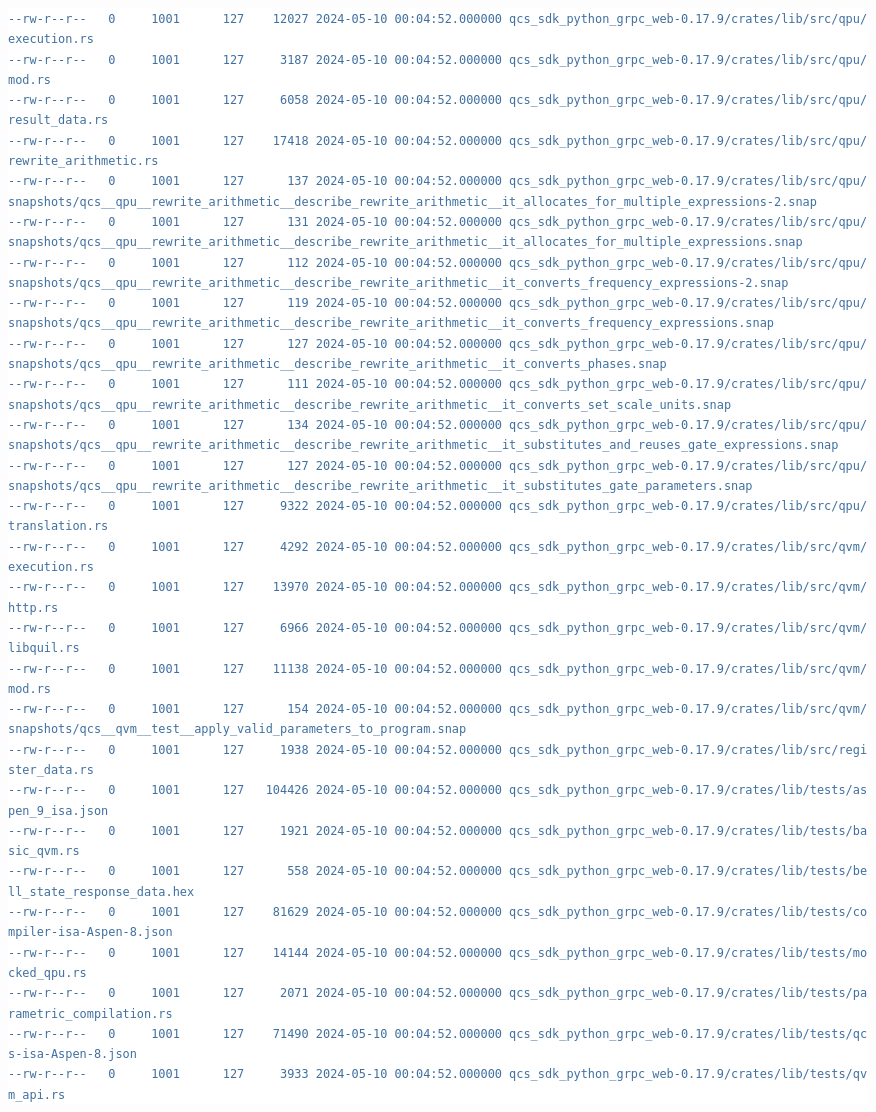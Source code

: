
 ```diff
--rw-r--r--   0     1001      127    12027 2024-05-10 00:04:52.000000 qcs_sdk_python_grpc_web-0.17.9/crates/lib/src/qpu/execution.rs
--rw-r--r--   0     1001      127     3187 2024-05-10 00:04:52.000000 qcs_sdk_python_grpc_web-0.17.9/crates/lib/src/qpu/mod.rs
--rw-r--r--   0     1001      127     6058 2024-05-10 00:04:52.000000 qcs_sdk_python_grpc_web-0.17.9/crates/lib/src/qpu/result_data.rs
--rw-r--r--   0     1001      127    17418 2024-05-10 00:04:52.000000 qcs_sdk_python_grpc_web-0.17.9/crates/lib/src/qpu/rewrite_arithmetic.rs
--rw-r--r--   0     1001      127      137 2024-05-10 00:04:52.000000 qcs_sdk_python_grpc_web-0.17.9/crates/lib/src/qpu/snapshots/qcs__qpu__rewrite_arithmetic__describe_rewrite_arithmetic__it_allocates_for_multiple_expressions-2.snap
--rw-r--r--   0     1001      127      131 2024-05-10 00:04:52.000000 qcs_sdk_python_grpc_web-0.17.9/crates/lib/src/qpu/snapshots/qcs__qpu__rewrite_arithmetic__describe_rewrite_arithmetic__it_allocates_for_multiple_expressions.snap
--rw-r--r--   0     1001      127      112 2024-05-10 00:04:52.000000 qcs_sdk_python_grpc_web-0.17.9/crates/lib/src/qpu/snapshots/qcs__qpu__rewrite_arithmetic__describe_rewrite_arithmetic__it_converts_frequency_expressions-2.snap
--rw-r--r--   0     1001      127      119 2024-05-10 00:04:52.000000 qcs_sdk_python_grpc_web-0.17.9/crates/lib/src/qpu/snapshots/qcs__qpu__rewrite_arithmetic__describe_rewrite_arithmetic__it_converts_frequency_expressions.snap
--rw-r--r--   0     1001      127      127 2024-05-10 00:04:52.000000 qcs_sdk_python_grpc_web-0.17.9/crates/lib/src/qpu/snapshots/qcs__qpu__rewrite_arithmetic__describe_rewrite_arithmetic__it_converts_phases.snap
--rw-r--r--   0     1001      127      111 2024-05-10 00:04:52.000000 qcs_sdk_python_grpc_web-0.17.9/crates/lib/src/qpu/snapshots/qcs__qpu__rewrite_arithmetic__describe_rewrite_arithmetic__it_converts_set_scale_units.snap
--rw-r--r--   0     1001      127      134 2024-05-10 00:04:52.000000 qcs_sdk_python_grpc_web-0.17.9/crates/lib/src/qpu/snapshots/qcs__qpu__rewrite_arithmetic__describe_rewrite_arithmetic__it_substitutes_and_reuses_gate_expressions.snap
--rw-r--r--   0     1001      127      127 2024-05-10 00:04:52.000000 qcs_sdk_python_grpc_web-0.17.9/crates/lib/src/qpu/snapshots/qcs__qpu__rewrite_arithmetic__describe_rewrite_arithmetic__it_substitutes_gate_parameters.snap
--rw-r--r--   0     1001      127     9322 2024-05-10 00:04:52.000000 qcs_sdk_python_grpc_web-0.17.9/crates/lib/src/qpu/translation.rs
--rw-r--r--   0     1001      127     4292 2024-05-10 00:04:52.000000 qcs_sdk_python_grpc_web-0.17.9/crates/lib/src/qvm/execution.rs
--rw-r--r--   0     1001      127    13970 2024-05-10 00:04:52.000000 qcs_sdk_python_grpc_web-0.17.9/crates/lib/src/qvm/http.rs
--rw-r--r--   0     1001      127     6966 2024-05-10 00:04:52.000000 qcs_sdk_python_grpc_web-0.17.9/crates/lib/src/qvm/libquil.rs
--rw-r--r--   0     1001      127    11138 2024-05-10 00:04:52.000000 qcs_sdk_python_grpc_web-0.17.9/crates/lib/src/qvm/mod.rs
--rw-r--r--   0     1001      127      154 2024-05-10 00:04:52.000000 qcs_sdk_python_grpc_web-0.17.9/crates/lib/src/qvm/snapshots/qcs__qvm__test__apply_valid_parameters_to_program.snap
--rw-r--r--   0     1001      127     1938 2024-05-10 00:04:52.000000 qcs_sdk_python_grpc_web-0.17.9/crates/lib/src/register_data.rs
--rw-r--r--   0     1001      127   104426 2024-05-10 00:04:52.000000 qcs_sdk_python_grpc_web-0.17.9/crates/lib/tests/aspen_9_isa.json
--rw-r--r--   0     1001      127     1921 2024-05-10 00:04:52.000000 qcs_sdk_python_grpc_web-0.17.9/crates/lib/tests/basic_qvm.rs
--rw-r--r--   0     1001      127      558 2024-05-10 00:04:52.000000 qcs_sdk_python_grpc_web-0.17.9/crates/lib/tests/bell_state_response_data.hex
--rw-r--r--   0     1001      127    81629 2024-05-10 00:04:52.000000 qcs_sdk_python_grpc_web-0.17.9/crates/lib/tests/compiler-isa-Aspen-8.json
--rw-r--r--   0     1001      127    14144 2024-05-10 00:04:52.000000 qcs_sdk_python_grpc_web-0.17.9/crates/lib/tests/mocked_qpu.rs
--rw-r--r--   0     1001      127     2071 2024-05-10 00:04:52.000000 qcs_sdk_python_grpc_web-0.17.9/crates/lib/tests/parametric_compilation.rs
--rw-r--r--   0     1001      127    71490 2024-05-10 00:04:52.000000 qcs_sdk_python_grpc_web-0.17.9/crates/lib/tests/qcs-isa-Aspen-8.json
--rw-r--r--   0     1001      127     3933 2024-05-10 00:04:52.000000 qcs_sdk_python_grpc_web-0.17.9/crates/lib/tests/qvm_api.rs
```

◇ ◇ ◇

== EXERCISE REQUIREMENTS ==
When the word "execution" appears in a line of the listing, copy that line.

== SOLUTION ==
--rw-r--r--   0     1001      127    12027 2024-05-10 00:04:52.000000 qcs_sdk_python_grpc_web-0.17.9/crates/lib/src/qpu/execution.rs
--rw-r--r--   0     1001      127     4292 2024-05-10 00:04:52.000000 qcs_sdk_python_grpc_web-0.17.9/crates/lib/src/qvm/execution.rs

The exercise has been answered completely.